> INPUT DATA

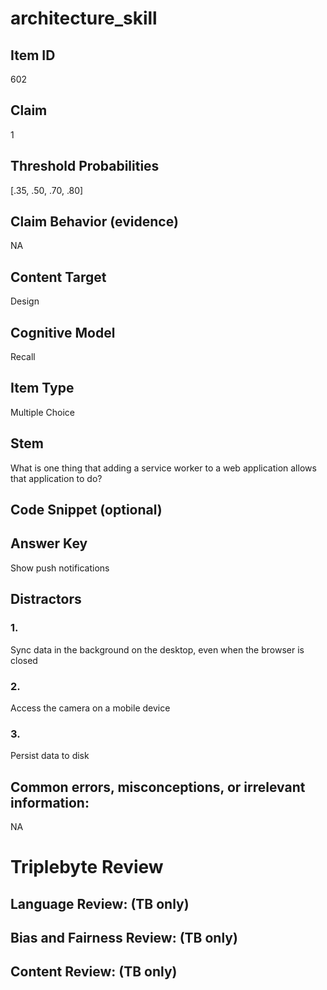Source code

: # architecture_skill

## Item ID
602

## Claim
1

## Threshold Probabilities
[.35, .50, .70, .80]

## Claim Behavior (evidence)
NA

## Content Target
Design

## Cognitive Model
Recall

## Item Type
Multiple Choice

## Stem
What is one thing that adding a service worker to a web application allows that application to do?

## Code Snippet (optional)


## Answer Key
Show push notifications

## Distractors

### 1.
Sync data in the background on the desktop, even when the browser is closed

### 2.
Access the camera on a mobile device

### 3.
Persist data to disk

## Common errors, misconceptions, or irrelevant information:
NA

# Triplebyte Review


## Language Review: (TB only)


## Bias and Fairness Review: (TB only)


## Content Review: (TB only)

> EXERCISE DETAILS
Please transcribe exactly the line containing "Multiple Choice" and every line after it through the end of the records, and nothing else.

> RESULT
Multiple Choice

## Stem
What is one thing that adding a service worker to a web application allows that application to do?

## Code Snippet (optional)


## Answer Key
Show push notifications

## Distractors

### 1.
Sync data in the background on the desktop, even when the browser is closed

### 2.
Access the camera on a mobile device

### 3.
Persist data to disk

## Common errors, misconceptions, or irrelevant information:
NA

# Triplebyte Review


## Language Review: (TB only)


## Bias and Fairness Review: (TB only)


## Content Review: (TB only)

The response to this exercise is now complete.